Analiz | Sevilla 2-4 Barcelona

Maç öncesinde Barcelona zirvedeki 7 puanlık avantajını koruyarak arkadan gelen Atletico Madrid ve Real Madrid’e ümit vermek istemiyordu. Sevilla ise ilk 4 sırada yer alarak Şampiyonlar Ligi’ne gitmek için kazanmak istiyordu. Hem iki takımın kalite farkı hem de son karşılaşmalarında Kral Kupası çeyrek finalinde Barcelona’nın evinde 6-1 kazanarak Sevilla’yı paramparça etmiş olması maç önünde ibreyi tamamen Barcelona lehine çeviriyor gibi gözükse de Sevilla cephesi 6-1 kaybettikleri maçtan ziyade içeride 2-0 kazandıkları maçtan ilham alıyordu. Maça iyi başlayıp ilk yarı boyunca daha iyi gözüken taraf Sevilla oldu ve nitekim 2-1 önde girdiler soyunma odasına. Ama ikinci yarıya başlarken hem Valverde’nin 2 değişiklik birden yaparak oyuna reaksiyon vermesi hem de Messi’nin normalleştirdiği mükemmel performanslarından birini göstermesi ile Barcelona 4-2 ile galibiyete uzanan taraf oldu.

Ortalama pozisyonlar

Sevilla özellikle ilk yarıda oldukça iyi bir performans gösterdi. Ön alanda baskı yapmaktan çekinmeyen ve kendi yarı sahalarında topu aldıklarında direkt olarak uzun toplarla rakip kaleye gitmeyi denemek yerine daha çok pas kombinasyonları kurarak üçüncü bölgeye geçmeyi denediler. İşin savunma kısmında genellikle 7 veya 8 kişi ile rakibi karşıladılar. İkinci bölgede rakibi karşılarken alanları savunmak yerine adam adama rakibini kovalayan ve rahatsız eden bir Sevilla gördük. İkinci yarıda belki de fiziksel olarak maçın sonunu çıkaramayacaklarını düşünerek daha alan odaklı karşıladılar Barcelona’yı. Barcelona tamamen hücum setine yerleşip üçüncü bölge oyunu oynamaya başladığında ise ileride üçlüden en azından ikisinin ileride kaldığını ve Barcelona stoperlerine yakın kalmak yerine hatlar arasında yer aldılar. Bu sayede topu kaptıklarında tek pasta hatlar arasında topla buluşarak rakip stoperlerle 2v2 gibi durumlar yaratmayı amaçladılar. Barcelona’nın ortalama pozisyonlarına baktığımızda da bunu engellemek için Semedo’nun da normalden daha derinde yer aldığını görüyoruz. Ayrıca Sevilla ileri üçlüsünü bu kadar merkeze yakın konumlayarak arkadan gelen oyunculara alan açmayı ve kenar ortalarıyla etkili olmayı planladı.

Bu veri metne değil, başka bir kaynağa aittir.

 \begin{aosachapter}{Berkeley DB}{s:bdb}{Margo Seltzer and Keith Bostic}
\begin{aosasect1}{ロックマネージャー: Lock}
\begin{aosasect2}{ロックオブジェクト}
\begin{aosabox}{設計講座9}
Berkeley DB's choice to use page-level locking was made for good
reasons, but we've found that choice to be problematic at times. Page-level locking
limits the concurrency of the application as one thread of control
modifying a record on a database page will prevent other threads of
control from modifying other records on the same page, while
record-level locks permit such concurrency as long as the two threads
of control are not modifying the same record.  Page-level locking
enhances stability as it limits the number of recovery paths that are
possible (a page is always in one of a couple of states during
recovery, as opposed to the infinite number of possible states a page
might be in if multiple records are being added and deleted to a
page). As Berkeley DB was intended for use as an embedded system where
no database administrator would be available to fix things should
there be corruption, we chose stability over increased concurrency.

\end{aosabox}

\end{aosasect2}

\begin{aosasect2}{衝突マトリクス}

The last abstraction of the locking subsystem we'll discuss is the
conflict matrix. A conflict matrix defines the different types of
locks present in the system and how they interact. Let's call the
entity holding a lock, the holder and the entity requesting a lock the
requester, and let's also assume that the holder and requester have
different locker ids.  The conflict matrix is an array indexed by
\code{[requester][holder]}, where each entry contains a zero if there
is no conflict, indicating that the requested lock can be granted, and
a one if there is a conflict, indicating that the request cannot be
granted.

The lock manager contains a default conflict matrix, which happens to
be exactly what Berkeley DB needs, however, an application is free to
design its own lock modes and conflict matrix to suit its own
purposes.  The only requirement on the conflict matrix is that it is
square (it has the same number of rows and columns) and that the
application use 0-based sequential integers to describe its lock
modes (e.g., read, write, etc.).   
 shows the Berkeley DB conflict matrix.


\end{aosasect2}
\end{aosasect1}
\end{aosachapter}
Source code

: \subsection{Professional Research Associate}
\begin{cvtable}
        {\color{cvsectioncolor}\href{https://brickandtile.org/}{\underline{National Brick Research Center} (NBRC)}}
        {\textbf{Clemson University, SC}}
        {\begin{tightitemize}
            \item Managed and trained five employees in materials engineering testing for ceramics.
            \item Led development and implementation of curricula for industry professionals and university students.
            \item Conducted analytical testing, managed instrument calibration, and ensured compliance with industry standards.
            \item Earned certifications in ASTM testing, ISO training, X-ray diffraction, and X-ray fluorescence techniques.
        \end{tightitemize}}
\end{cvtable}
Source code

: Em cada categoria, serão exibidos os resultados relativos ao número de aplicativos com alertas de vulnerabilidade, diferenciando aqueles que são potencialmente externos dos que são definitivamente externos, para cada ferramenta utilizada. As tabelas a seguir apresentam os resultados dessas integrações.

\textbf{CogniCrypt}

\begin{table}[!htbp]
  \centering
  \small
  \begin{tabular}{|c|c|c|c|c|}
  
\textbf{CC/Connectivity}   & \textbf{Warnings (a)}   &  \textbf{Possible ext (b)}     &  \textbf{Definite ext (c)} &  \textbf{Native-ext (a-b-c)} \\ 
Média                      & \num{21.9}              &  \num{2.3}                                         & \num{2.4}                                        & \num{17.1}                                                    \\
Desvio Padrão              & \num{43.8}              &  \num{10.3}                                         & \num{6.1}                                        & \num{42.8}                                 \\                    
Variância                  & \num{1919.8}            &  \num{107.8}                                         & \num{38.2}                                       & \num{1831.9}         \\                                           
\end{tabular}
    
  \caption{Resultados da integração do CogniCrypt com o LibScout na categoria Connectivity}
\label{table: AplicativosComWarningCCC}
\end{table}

Barcelona cephesinde ise ilk 11’ler açıklandığında ilk olarak dikkat çeken nokta orta sahada yer alan üçlüydü. Rakitic, Busquets ve Vidal üçlüsünü tercih eden Valverde maça oldukça tedbirli çıkmış gözüküyordu. Kontraya çıkışta merkezde hatlar arasında yer alan ileri uç oyuncularıyla topu buluşturmaya çalıştığını söylemiştik Sevilla’nın. Buna karşı bir önlem olarak kurgulamış orta sahasını Valverde. Sağ tarafta Promes’in Semedo’yu tedirgin etmesi sebebiyle o taraftan çok fazla genişliği sağlayamadı ve etkisiz kaldı Barcelona. Zaman zaman Vidal’in bile sağ çizgide genişlik sağlamaya çalışıp Semedo’nun merkeze yanaştığını gördük. Ayrıca orta sahadaki üçlünün toplu oyundaki pozisyonları Barcelona’nın akıcılığına büyük zarar verdi. Ana planı sol tarafta Jordi Alba-Coutinho-Rakitic üçlüsüyle üçgenler kurup o tarafa yanaşan Messi’yi kendi sihrini yapabileceği noktalarda topla buluşturmaktı Barcelona’nın. İşin savunma kısmında ise her ne kadar tedbir öncelikli bir orta saha ile sahaya çıkılmış olsa da özellikle ilk yarıda topu kaptırdıktan sonraki baskısı oldukça zayıf kaldı Barcelona’nın ve Sevilla’ya topu kullanmak için yeterli alan ve zamanı tanıdı.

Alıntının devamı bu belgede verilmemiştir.